HHS EA built own metamodel based on the changing guidance and initiatives from OMB which eventually become too cumbersome to maintain. Other agencies share the similar story.
The lack of the standard metamodel creates inconsistency and confusion not only in collecting and storing the EA data, but also in generating reports and getting value out of EA.
Here I am proposing a draft of the metamodel that includes FEAF CRM and common building blocks. It uses the concepts commonly used in CPIC and Cybersecurity, as well as OMB policy and CIO Council. I used Archimate as a modeling language and Archi as a modeling tool.
An organization has a set of goals. Each goal has a set of objectives.
To reach a goal and its objectives an organization needs to define a strategy.
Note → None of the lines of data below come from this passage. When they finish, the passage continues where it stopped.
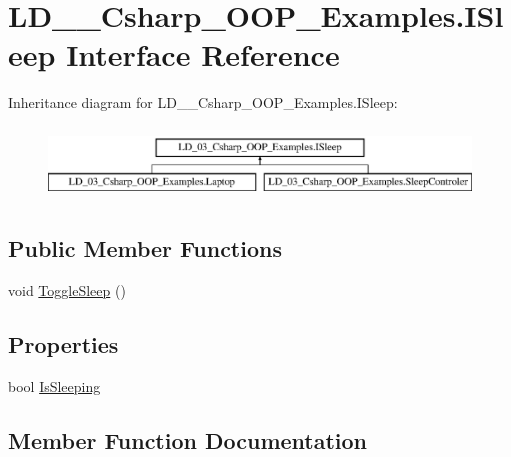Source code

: \hypertarget{interface_l_d__03___csharp___o_o_p___examples_1_1_i_sleep}{}\section{L\+D\+\_\+\_\+\+Csharp\+\_\+\+O\+O\+P\+\_\+\+Examples.\+I\+Sleep Interface Reference}
\label{interface_l_d__03___csharp___o_o_p___examples_1_1_i_sleep}
Inheritance diagram for L\+D\+\_\+\_\+\+Csharp\+\_\+\+O\+O\+P\+\_\+\+Examples.\+I\+Sleep\+:\begin{figure}[H]
\begin{center}
\leavevmode
\includegraphics[height=1.937716cm]{interface_l_d__03___csharp___o_o_p___examples_1_1_i_sleep}
\end{center}
\end{figure}
\subsection*{Public Member Functions}
\begin{DoxyCompactItemize}
\item 
void \mbox{\hyperlink{interface_l_d__03___csharp___o_o_p___examples_1_1_i_sleep_a51a16beac9cf61fd4d088e169790bd08}{Toggle\+Sleep}} ()
\end{DoxyCompactItemize}
\subsection*{Properties}
\begin{DoxyCompactItemize}
\item 
bool \mbox{\hyperlink{interface_l_d__03___csharp___o_o_p___examples_1_1_i_sleep_a676dbf702e3243c35818e41970b77d90}{Is\+Sleeping}}
\end{DoxyCompactItemize}


\subsection{Member Function Documentation}
\mbox{\label{interface_l_d__03___csharp___o_o_p___examples_1_1_i_sleep_a51a16beac9cf61fd4d088e169790bd08}}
A strategy is an approach to change the architecture using different business capabilities and different initiatives.
Goals, objectives, strategies, capabilities, and initiatives define a Strategic Plan.
To implement a strategic plan, an organization needs to define the Current State of its architecture in terms of its Business, Data, Application, Infrastructure, Security, and Investment domain portfolios.
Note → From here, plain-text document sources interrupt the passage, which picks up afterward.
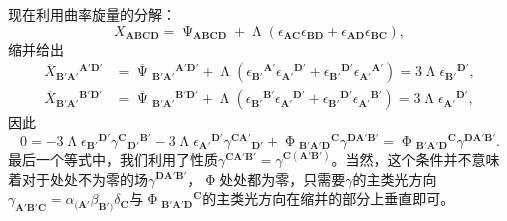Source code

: 现在利用曲率旋量的分解：
\begin{equation*}
	X_{\boldsymbol{ABCD}} =\upPsi _{\boldsymbol{ABCD}} +\upLambda (\epsilon _{\boldsymbol{AC}} \epsilon _{\boldsymbol{BD}} +\epsilon _{\boldsymbol{AD}} \epsilon _{\boldsymbol{BC}} ),
\end{equation*}
缩并给出
\begin{equation*}
	\begin{aligned}
		\overline{X}{_{\boldsymbol{B} '\boldsymbol{A} '}}^{\boldsymbol{A'D} '} & =\overline{\upPsi }{_{\boldsymbol{B} '\boldsymbol{A} '}}^{\boldsymbol{A'D} '} +\upLambda (\epsilon {_{\boldsymbol{B} '}}^{\boldsymbol{A} '} \epsilon {_{\boldsymbol{A} '}}^{\boldsymbol{D} '} +\epsilon {_{\boldsymbol{B} '}}^{\boldsymbol{D} '} \epsilon {_{\boldsymbol{A} '}}^{\boldsymbol{A} '} )=3\upLambda \epsilon {_{\boldsymbol{B} '}}^{\boldsymbol{D} '} ,\\
		\overline{X}{_{\boldsymbol{B} '\boldsymbol{A} '}}^{\boldsymbol{B'D} '} & =\overline{\upPsi }{_{\boldsymbol{B} '\boldsymbol{A} '}}^{\boldsymbol{B'D} '} +\upLambda (\epsilon {_{\boldsymbol{B} '}}^{\boldsymbol{B} '} \epsilon {_{\boldsymbol{A} '}}^{\boldsymbol{D} '} +\epsilon {_{\boldsymbol{B} '}}^{\boldsymbol{D} '} \epsilon {_{\boldsymbol{A} '}}^{\boldsymbol{B} '} )=3\upLambda \epsilon {_{\boldsymbol{A} '}}^{\boldsymbol{D} '} ,
	\end{aligned}
\end{equation*}
因此
\begin{equation*}
	0=-3\upLambda \epsilon {_{\boldsymbol{B} '}}^{\boldsymbol{D} '} \gamma ^{\boldsymbol{C}}{}{_{\boldsymbol{D} '}}^{\boldsymbol{B} '} -3\upLambda \epsilon {_{\boldsymbol{A} '}}^{\boldsymbol{D} '} \gamma ^{\boldsymbol{CA} '}{}_{\boldsymbol{D} '} +\upPhi {_{\boldsymbol{B'A'D}}}^{\boldsymbol{C}} \gamma ^{\boldsymbol{DA} '\boldsymbol{B} '} =\upPhi {_{\boldsymbol{B'A'D}}}^{\boldsymbol{C}} \gamma ^{\boldsymbol{DA} '\boldsymbol{B} '} .
\end{equation*}
最后一个等式中，我们利用了性质$\gamma ^{\boldsymbol{CA} '\boldsymbol{B} '} =\gamma ^{\boldsymbol{C}(\boldsymbol{A} '\boldsymbol{B} ')}$。当然，这个条件并不意味着对于处处不为零的场$\gamma ^{\boldsymbol{DA} '\boldsymbol{B} '}$，$\upPhi $处处都为零，只需要$\gamma $的主类光方向$\gamma _{\boldsymbol{A} '\boldsymbol{B} '\boldsymbol{C}} =\alpha _{(\boldsymbol{A} '} \beta _{\boldsymbol{B} ')} \delta _{\boldsymbol{C}}$与$\upPhi {_{\boldsymbol{B'A'D}}}^{\boldsymbol{C}}$的主类光方向在缩并的部分上垂直即可。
Next, an organization needs to gather requirements for the Future State. It includes a Strategic Plan, an analysis of the Current State, Department’s Business and IT (IRM) goals, objectives, and initiatives to align to.
In order to facilitate domain portfolio management, a set of FEAF Reference Models is applied to the Current State in order to identify duplications and gaps:
- Business Reference Model (BRM)
- Application Reference Model (ARM)
- Data Reference Model (DRM)
- Infrastructure Reference Model (IRM)
- Security Reference Model (SRM)
After all requirements are identified, an organization develops a Vision of the Future State, and details in the same terms as the Currents State: Business, Data, Application, Infrastructure, and Security domain portfolios.
Next, the Gap Analysis determines the difference between the Future State and the Current State. Those gaps need to be addressed via projects (Projects Portfolio). Projects will be funded by Investments. The list of the proposed investments (Investment Portfolio) will be submitted to the Investment Review Board for approval.
To justify the proposed investments, an organization needs a business case and the architectural description, including a Transition Plan in terms of planned projects and the timeline.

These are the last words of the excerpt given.